(Source texts of formatted documents)
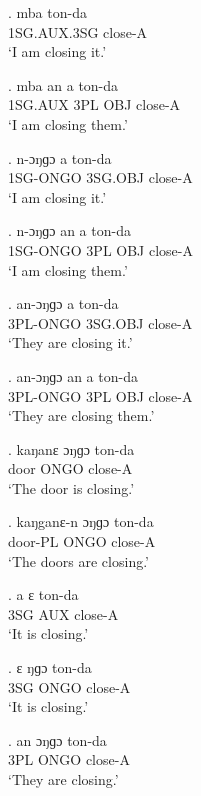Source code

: \documentclass{assets/fieldnotes}
\begin{document}
\exg.
mba           ton-da  \\
1SG.AUX.3SG   close-A \\%
`I am closing it.'

\exg.
mba       an    a     ton-da  \\
1SG.AUX   3PL   OBJ   close-A \\%
`I am closing them.'

\exg.
n-ɔŋɡɔ     a         ton-da  \\
1SG-ONGO   3SG.OBJ   close-A \\%
`I am closing it.' \label{I am closing it}


\exg.
n-ɔŋɡɔ     an    a     ton-da  \\
1SG-ONGO   3PL   OBJ   close-A \\%
`I am closing them.' \label{I am closing them}

\exg.
an-ɔŋɡɔ    a         ton-da  \\
3PL-ONGO   3SG.OBJ   close-A \\%
`They are closing it.'

\exg.
an-ɔŋɡɔ    an    a     ton-da  \\
3PL-ONGO   3PL   OBJ   close-A \\%
`They are closing them.'

\exg.
kaŋanɛ   ɔŋɡɔ   ton-da  \\
door     ONGO   close-A \\%
`The door is closing.'

\exg.
kaŋganɛ-n   ɔŋɡɔ   ton-da  \\
door-PL     ONGO   close-A \\%
`The doors are closing.'

\exg.
a     ɛ     ton-da  \\
3SG   AUX   close-A \\%
`It is closing.'

\exg.
ɛ     ŋɡɔ    ton-da  \\
3SG   ONGO   close-A \\%
`It is closing.'

\exg.
an    ɔŋɡɔ   ton-da  \\
3PL   ONGO   close-A \\%
`They are closing.'
\end{document}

> _ABOUT THIS TASK_
Every record above must be repeated exactly, with the pictures dropped.

> _TASK RESPONSE_
Source code

: \documentclass{assets/fieldnotes}
\begin{document}
\exg.
mba           ton-da  \\
1SG.AUX.3SG   close-A \\%
`I am closing it.'

\exg.
mba       an    a     ton-da  \\
1SG.AUX   3PL   OBJ   close-A \\%
`I am closing them.'

\exg.
n-ɔŋɡɔ     a         ton-da  \\
1SG-ONGO   3SG.OBJ   close-A \\%
`I am closing it.' \label{I am closing it}


\exg.
n-ɔŋɡɔ     an    a     ton-da  \\
1SG-ONGO   3PL   OBJ   close-A \\%
`I am closing them.' \label{I am closing them}

\exg.
an-ɔŋɡɔ    a         ton-da  \\
3PL-ONGO   3SG.OBJ   close-A \\%
`They are closing it.'

\exg.
an-ɔŋɡɔ    an    a     ton-da  \\
3PL-ONGO   3PL   OBJ   close-A \\%
`They are closing them.'

\exg.
kaŋanɛ   ɔŋɡɔ   ton-da  \\
door     ONGO   close-A \\%
`The door is closing.'

\exg.
kaŋganɛ-n   ɔŋɡɔ   ton-da  \\
door-PL     ONGO   close-A \\%
`The doors are closing.'

\exg.
a     ɛ     ton-da  \\
3SG   AUX   close-A \\%
`It is closing.'

\exg.
ɛ     ŋɡɔ    ton-da  \\
3SG   ONGO   close-A \\%
`It is closing.'

\exg.
an    ɔŋɡɔ   ton-da  \\
3PL   ONGO   close-A \\%
`They are closing.'
\end{document}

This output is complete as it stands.